One of the requirements for a coherent memory system is write serialization - "two writes to address X by any two processors are observed in the same order by all processors". I am not sure how this condition would be met when the CPU cores have a store buffer into which stores are retired before updating the memory hierarchy.

Suppose Cores A and B both retire a store to address X (which is cached by both A and B), and these stores are now in the store buffers and are yet to update the cache. Now loads from address X on both cores A and B could retire after obtaining the load value from the store buffers ie loads from X on core A see value written by the store to X on core A, similarly, loads from X on core B see value written by the store to X on core B. Say now, the store to X from core A sends a read-upgrade message to core B. What happens next on core B? After coherence transactions have completed for A, the store to X on B updates the local cache. After the stores to X from A and B have completed the final value of X is the store by B.

Above, the order for values seen by A for X are write by A followed by the write to B. But this doesn't seem to be the order seen by B. So the question is how is write serialization enforced when store buffers are being used?

(This is based on my understand of the various material I have read and would appreciate it if anyone can point to sources that discuss these issues in detail)

Answer 1

From a coherence perspective, I think your example is coherent. All processors believe that the write and read from A happened first, then the write and read from B happened later.

From a consistency standpoint you need to be more careful. (Consistency is the global ordering of memory operations to different addresses.) The way consistency is handled in practice is that the store buffer sits before retirement, not after. The store buffer acts as a little coherent cache for the speculative memory state. A store instruction is not permitted to retire until its processor has acquired write ownership of the appropriate cache line.

The store buffer needs to be aware of all the coherence traffic reaching the cache. If a speculative load gets its value from the store buffer, but the corresponding memory location is invalidated before the load retires, the load (and everything following it in the reorder-buffer) needs to be squashed and reexecuted.

Answer 2

Situations like the one you describe are the reason why processor manuals for architectures with store buffers such as intel tend to state that two stores by cores i and j are seen in the same order by all other cores.

Common techniques for enforcing sequential consistency for certain memory locations include fence instructions and bus locking. How these techniques work exactly depends somewhat on the architecture. How they work in principle is described in modern textbooks such as Michael L Scott's Shared-Memory Synchronization. Details for architectures are contained in the manufacturers' handbooks. For instance, Intel publishes 4,670p software developer manuals that describe what they think they are doing. (This does of course include much more but I'm not aware of any other comprehensive source.) Scientists who try to prove anything about the behaviour of their programs when running on Intel's x86 or ARM nowadays are rather fond of the formalisations Peter Sewell et. al. in Cambridge (UK) produced. These are still abstractions of what's really going on but they do model store buffers and their effect. These formalisations have been experimentally verified. For a start I'd recommend their Communication of the ACM 2010 paper. More can be found at his web page.

Answer 3

The short answer is this: Store buffers make the memory system fast and inconsistent.

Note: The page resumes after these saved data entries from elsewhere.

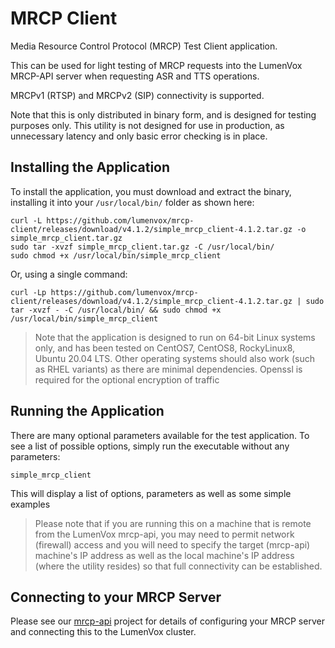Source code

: # MRCP Client

Media Resource Control Protocol (MRCP) Test Client application.

This can be used for light testing of MRCP requests into the LumenVox
MRCP-API server when requesting ASR and TTS operations.

MRCPv1 (RTSP) and MRCPv2 (SIP) connectivity is supported.

Note that this is only distributed in binary form, and is designed for
testing purposes only. This utility is not designed for use in production,
as unnecessary latency and only basic error checking is in place.

## Installing the Application

To install the application, you must download and extract the binary, installing
it into your `/usr/local/bin/` folder as shown here:

```shell
curl -L https://github.com/lumenvox/mrcp-client/releases/download/v4.1.2/simple_mrcp_client-4.1.2.tar.gz -o simple_mrcp_client.tar.gz
sudo tar -xvzf simple_mrcp_client.tar.gz -C /usr/local/bin/
sudo chmod +x /usr/local/bin/simple_mrcp_client
```

Or, using a single command:

```shell
curl -Lp https://github.com/lumenvox/mrcp-client/releases/download/v4.1.2/simple_mrcp_client-4.1.2.tar.gz | sudo tar -xvzf - -C /usr/local/bin/ && sudo chmod +x /usr/local/bin/simple_mrcp_client
```

> Note that the application is designed to run on 64-bit Linux systems only,
> and has been tested on CentOS7, CentOS8, RockyLinux8, Ubuntu 20.04 LTS.
> Other operating systems should also work (such as RHEL variants) as there
> are minimal dependencies. Openssl is required for the optional encryption
> of traffic

## Running the Application

There are many optional parameters available for the test application. To see
a list of possible options, simply run the executable without any parameters:

```shell
simple_mrcp_client
```

This will display a list of options, parameters as well as some simple
examples

> Please note that if you are running this on a machine that is remote from
> the LumenVox mrcp-api, you may need to permit network (firewall) access
> and you will need to specify the target (mrcp-api) machine's IP address
> as well as the local machine's IP address (where the utility resides) so
> that full connectivity can be established.
 
## Connecting to your MRCP Server

Please see our [mrcp-api](https://github.com/lumenvox/mrcp-api) project for
details of configuring your MRCP server and connecting this to the LumenVox
cluster.
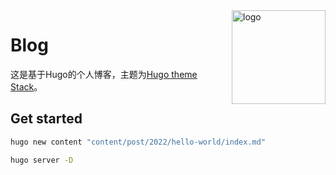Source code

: <img align="right" width="150" alt="logo" src="https://avatars.githubusercontent.com/u/37898221?v=4">

# Blog

这是基于Hugo的个人博客，主题为[Hugo theme Stack](https://github.com/CaiJimmy/hugo-theme-stack)。

## Get started

```bash
hugo new content "content/post/2022/hello-world/index.md"

hugo server -D
```
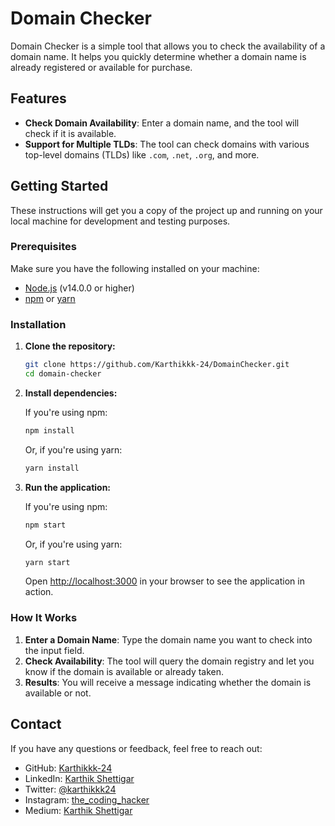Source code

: # Domain Checker

Domain Checker is a simple tool that allows you to check the availability of a domain name. It helps you quickly determine whether a domain name is already registered or available for purchase.

## Features

- **Check Domain Availability**: Enter a domain name, and the tool will check if it is available.
- **Support for Multiple TLDs**: The tool can check domains with various top-level domains (TLDs) like `.com`, `.net`, `.org`, and more.

## Getting Started

These instructions will get you a copy of the project up and running on your local machine for development and testing purposes.

### Prerequisites

Make sure you have the following installed on your machine:

- [Node.js](https://nodejs.org/) (v14.0.0 or higher)
- [npm](https://www.npmjs.com/) or [yarn](https://yarnpkg.com/)

### Installation

1. **Clone the repository:**

    ```bash
    git clone https://github.com/Karthikkk-24/DomainChecker.git
    cd domain-checker
    ```

2. **Install dependencies:**

    If you're using npm:

    ```bash
    npm install
    ```

    Or, if you're using yarn:

    ```bash
    yarn install
    ```

3. **Run the application:**

    If you're using npm:

    ```bash
    npm start
    ```

    Or, if you're using yarn:

    ```bash
    yarn start
    ```

    Open [http://localhost:3000](http://localhost:3000) in your browser to see the application in action.

### How It Works

1. **Enter a Domain Name**: Type the domain name you want to check into the input field.
2. **Check Availability**: The tool will query the domain registry and let you know if the domain is available or already taken.
3. **Results**: You will receive a message indicating whether the domain is available or not.

## Contact

If you have any questions or feedback, feel free to reach out:

- GitHub: [Karthikkk-24](https://github.com/Karthikkk-24)
- LinkedIn: [Karthik Shettigar](https://www.linkedin.com/in/kks24)
- Twitter: [@karthikkk24](https://twitter.com/karthikkk24)
- Instagram: [the_coding_hacker](https://www.instagram.com/the_coding_hacker/)
- Medium: [Karthik Shettigar](https://medium.com/@karthikkk)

Consider a file system that always does the right thing; a write to a file is immediately visible to all others, and that it handles concurrent writes from multiple clients correctly. Everyone can see the writes serialized. It is a strongly consistent file system.

Now imagine that the programmer creates a convenience library that buffers all writes, and periodically delivers them to the file system. This works just fine if the file is not shared. There is no inconsistency if there is no other viewer. But it is clearly a problem if the file is shared, and it is not the file system's fault. Adding buffering messed it up.

If you treat the convenience library as the interface between the file system and your program (in effect, the API is the file system for all you care), then all you see is an inconsistent file system. On the other hand, if you know about the buffering, and if the API provides a sync() call where it waits until the buffers are drained, then a write(X); sync() combination on one client and a write(Y); sync() combination on another client is equivalent to having made calls to the underlying API. We are back to regaining consistency, at the expense of waiting.

In your question, the cache coherent memory is the file system, the store buffer is the user-side buffer, and the sync() call is an mfence or equivalent "barrier" instruction.

The cache coherence protocol (MESI) is strongly consistent (linearizable), but requires coordination, which can suck out performance. We know that most memory (95% or more) is never shared with another process, so why make the CPU wait unnecessarily for all accesses? Hence store buffering and no fences required.

However, for those cases where it is absolutely imperative that we need strong consistency (updates to shared memory addresses), then the program must issue a fence instruction. In higher-level languages like C++ and Java, there are several constructs and qualifiers (synchronised, volatile, final) that introduce these fences at the right moments. But if you mistakenly omit to use one of these facilities, prepare to spend a long time figuring out what happened. This is what makes shared memory concurrent programming so error-prone. And this is why Java programmers should know about store buffers.